What you need to do:
Retype, exactly as they appear below, the lines between the line holding "1. Gunakan 3" and the line holding "1. Siapkan sedikit", both ends included.

Dataset entries:
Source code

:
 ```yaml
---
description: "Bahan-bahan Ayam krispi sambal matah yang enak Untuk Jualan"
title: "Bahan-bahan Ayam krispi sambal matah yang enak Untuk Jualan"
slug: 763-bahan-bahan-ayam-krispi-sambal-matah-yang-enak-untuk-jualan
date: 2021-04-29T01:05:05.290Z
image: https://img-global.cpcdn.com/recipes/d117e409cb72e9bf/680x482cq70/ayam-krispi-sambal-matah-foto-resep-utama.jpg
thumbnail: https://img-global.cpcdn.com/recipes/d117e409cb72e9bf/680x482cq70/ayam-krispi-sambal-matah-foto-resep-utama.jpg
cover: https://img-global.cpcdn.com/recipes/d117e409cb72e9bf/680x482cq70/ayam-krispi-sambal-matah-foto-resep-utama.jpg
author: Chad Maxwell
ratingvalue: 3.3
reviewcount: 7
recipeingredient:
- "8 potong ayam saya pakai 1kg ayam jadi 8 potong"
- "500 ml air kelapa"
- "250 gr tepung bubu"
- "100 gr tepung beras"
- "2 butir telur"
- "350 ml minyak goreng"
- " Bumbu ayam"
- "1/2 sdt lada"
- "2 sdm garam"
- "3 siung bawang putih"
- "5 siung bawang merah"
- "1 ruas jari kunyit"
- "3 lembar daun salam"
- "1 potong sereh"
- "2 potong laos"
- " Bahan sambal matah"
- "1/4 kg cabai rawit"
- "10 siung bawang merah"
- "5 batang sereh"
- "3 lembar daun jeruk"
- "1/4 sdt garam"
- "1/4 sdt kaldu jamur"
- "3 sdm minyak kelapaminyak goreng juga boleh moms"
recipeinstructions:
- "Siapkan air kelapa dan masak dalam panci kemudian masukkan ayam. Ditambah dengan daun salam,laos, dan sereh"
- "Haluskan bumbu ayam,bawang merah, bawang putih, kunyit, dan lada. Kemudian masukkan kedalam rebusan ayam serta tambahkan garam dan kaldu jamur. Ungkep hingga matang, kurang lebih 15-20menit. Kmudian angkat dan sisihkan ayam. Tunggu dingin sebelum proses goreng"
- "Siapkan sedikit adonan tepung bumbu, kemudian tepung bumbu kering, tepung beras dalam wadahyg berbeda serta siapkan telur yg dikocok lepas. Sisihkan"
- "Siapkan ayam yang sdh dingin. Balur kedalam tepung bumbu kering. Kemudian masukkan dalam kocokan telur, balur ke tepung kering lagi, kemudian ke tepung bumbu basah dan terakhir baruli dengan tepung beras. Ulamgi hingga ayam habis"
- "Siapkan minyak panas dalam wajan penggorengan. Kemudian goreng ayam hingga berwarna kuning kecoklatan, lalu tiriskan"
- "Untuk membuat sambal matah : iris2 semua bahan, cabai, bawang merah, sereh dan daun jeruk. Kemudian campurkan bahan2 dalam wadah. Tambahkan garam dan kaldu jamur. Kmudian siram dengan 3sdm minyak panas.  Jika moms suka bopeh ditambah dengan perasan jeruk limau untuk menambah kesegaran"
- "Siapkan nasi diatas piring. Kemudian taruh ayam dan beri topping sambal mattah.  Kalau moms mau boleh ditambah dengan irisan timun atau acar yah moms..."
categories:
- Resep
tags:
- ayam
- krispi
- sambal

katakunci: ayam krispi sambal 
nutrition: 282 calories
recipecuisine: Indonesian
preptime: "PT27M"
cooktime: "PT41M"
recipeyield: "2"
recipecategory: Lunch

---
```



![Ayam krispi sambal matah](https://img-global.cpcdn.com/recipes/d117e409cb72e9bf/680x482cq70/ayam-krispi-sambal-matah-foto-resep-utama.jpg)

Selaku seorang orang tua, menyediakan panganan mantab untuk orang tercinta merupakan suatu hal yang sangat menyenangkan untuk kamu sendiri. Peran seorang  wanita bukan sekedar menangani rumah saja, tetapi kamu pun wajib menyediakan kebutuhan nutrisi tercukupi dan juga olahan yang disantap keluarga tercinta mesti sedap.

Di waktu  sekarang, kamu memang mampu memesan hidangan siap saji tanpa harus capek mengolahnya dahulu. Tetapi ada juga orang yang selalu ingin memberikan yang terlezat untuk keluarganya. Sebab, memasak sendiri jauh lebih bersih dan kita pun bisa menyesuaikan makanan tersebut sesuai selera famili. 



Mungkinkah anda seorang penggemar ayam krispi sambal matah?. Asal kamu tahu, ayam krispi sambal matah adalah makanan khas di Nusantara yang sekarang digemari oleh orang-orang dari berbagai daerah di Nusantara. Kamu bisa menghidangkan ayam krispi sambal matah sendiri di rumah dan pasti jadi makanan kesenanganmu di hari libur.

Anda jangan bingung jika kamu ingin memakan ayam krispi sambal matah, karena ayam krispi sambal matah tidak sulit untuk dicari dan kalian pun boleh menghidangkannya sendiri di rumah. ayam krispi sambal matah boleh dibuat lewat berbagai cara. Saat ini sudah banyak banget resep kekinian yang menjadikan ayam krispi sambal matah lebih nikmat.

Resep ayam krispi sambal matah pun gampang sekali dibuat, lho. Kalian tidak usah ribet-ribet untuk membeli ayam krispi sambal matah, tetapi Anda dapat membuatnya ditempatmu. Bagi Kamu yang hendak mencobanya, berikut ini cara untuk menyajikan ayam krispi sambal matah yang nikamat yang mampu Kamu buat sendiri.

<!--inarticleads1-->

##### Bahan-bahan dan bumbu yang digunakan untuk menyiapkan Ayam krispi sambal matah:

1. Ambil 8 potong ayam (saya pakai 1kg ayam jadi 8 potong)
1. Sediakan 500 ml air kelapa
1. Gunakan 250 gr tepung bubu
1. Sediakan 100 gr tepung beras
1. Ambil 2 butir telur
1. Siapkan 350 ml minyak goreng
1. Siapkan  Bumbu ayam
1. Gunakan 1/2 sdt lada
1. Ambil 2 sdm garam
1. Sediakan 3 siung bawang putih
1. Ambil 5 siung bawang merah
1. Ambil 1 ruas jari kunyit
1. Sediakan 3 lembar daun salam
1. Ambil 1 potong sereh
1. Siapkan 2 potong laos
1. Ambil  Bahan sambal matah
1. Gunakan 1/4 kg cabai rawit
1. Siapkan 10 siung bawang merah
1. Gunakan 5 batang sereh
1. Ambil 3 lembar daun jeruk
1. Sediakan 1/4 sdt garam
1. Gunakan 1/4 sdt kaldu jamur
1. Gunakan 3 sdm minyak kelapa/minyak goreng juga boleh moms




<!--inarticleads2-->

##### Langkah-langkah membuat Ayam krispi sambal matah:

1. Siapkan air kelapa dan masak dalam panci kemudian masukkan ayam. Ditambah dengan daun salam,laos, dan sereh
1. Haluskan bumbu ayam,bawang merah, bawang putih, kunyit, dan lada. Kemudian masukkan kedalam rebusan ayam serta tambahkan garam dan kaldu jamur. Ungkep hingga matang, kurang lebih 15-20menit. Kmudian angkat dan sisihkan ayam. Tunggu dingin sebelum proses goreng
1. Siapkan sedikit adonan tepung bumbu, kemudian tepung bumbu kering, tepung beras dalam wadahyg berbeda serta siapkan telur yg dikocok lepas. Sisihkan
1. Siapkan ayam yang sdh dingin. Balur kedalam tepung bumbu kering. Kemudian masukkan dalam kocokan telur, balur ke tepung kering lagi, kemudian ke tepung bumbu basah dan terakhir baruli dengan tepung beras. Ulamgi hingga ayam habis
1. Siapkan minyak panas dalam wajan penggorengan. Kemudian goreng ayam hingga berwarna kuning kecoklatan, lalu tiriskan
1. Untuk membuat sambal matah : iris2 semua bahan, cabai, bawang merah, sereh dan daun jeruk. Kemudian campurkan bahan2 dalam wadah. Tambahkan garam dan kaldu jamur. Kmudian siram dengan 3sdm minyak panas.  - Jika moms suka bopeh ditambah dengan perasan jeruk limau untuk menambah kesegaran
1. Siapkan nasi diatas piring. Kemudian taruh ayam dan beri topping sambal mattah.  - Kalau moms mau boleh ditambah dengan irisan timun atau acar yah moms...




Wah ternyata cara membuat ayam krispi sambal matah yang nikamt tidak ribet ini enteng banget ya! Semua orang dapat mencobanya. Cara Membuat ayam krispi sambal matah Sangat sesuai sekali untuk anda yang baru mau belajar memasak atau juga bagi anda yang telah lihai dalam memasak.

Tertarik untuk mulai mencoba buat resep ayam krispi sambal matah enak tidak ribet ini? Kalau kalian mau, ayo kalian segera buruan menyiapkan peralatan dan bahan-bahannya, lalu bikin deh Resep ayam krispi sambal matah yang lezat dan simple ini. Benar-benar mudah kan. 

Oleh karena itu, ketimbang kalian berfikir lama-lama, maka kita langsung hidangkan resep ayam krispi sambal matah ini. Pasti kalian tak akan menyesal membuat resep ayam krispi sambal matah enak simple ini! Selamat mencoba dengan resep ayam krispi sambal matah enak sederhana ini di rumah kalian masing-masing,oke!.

Answer section:
1. Gunakan 3 sdm minyak kelapa/minyak goreng juga boleh moms




<!--inarticleads2-->

##### Langkah-langkah membuat Ayam krispi sambal matah:

1. Siapkan air kelapa dan masak dalam panci kemudian masukkan ayam. Ditambah dengan daun salam,laos, dan sereh
1. Haluskan bumbu ayam,bawang merah, bawang putih, kunyit, dan lada. Kemudian masukkan kedalam rebusan ayam serta tambahkan garam dan kaldu jamur. Ungkep hingga matang, kurang lebih 15-20menit. Kmudian angkat dan sisihkan ayam. Tunggu dingin sebelum proses goreng
1. Siapkan sedikit adonan tepung bumbu, kemudian tepung bumbu kering, tepung beras dalam wadahyg berbeda serta siapkan telur yg dikocok lepas. Sisihkan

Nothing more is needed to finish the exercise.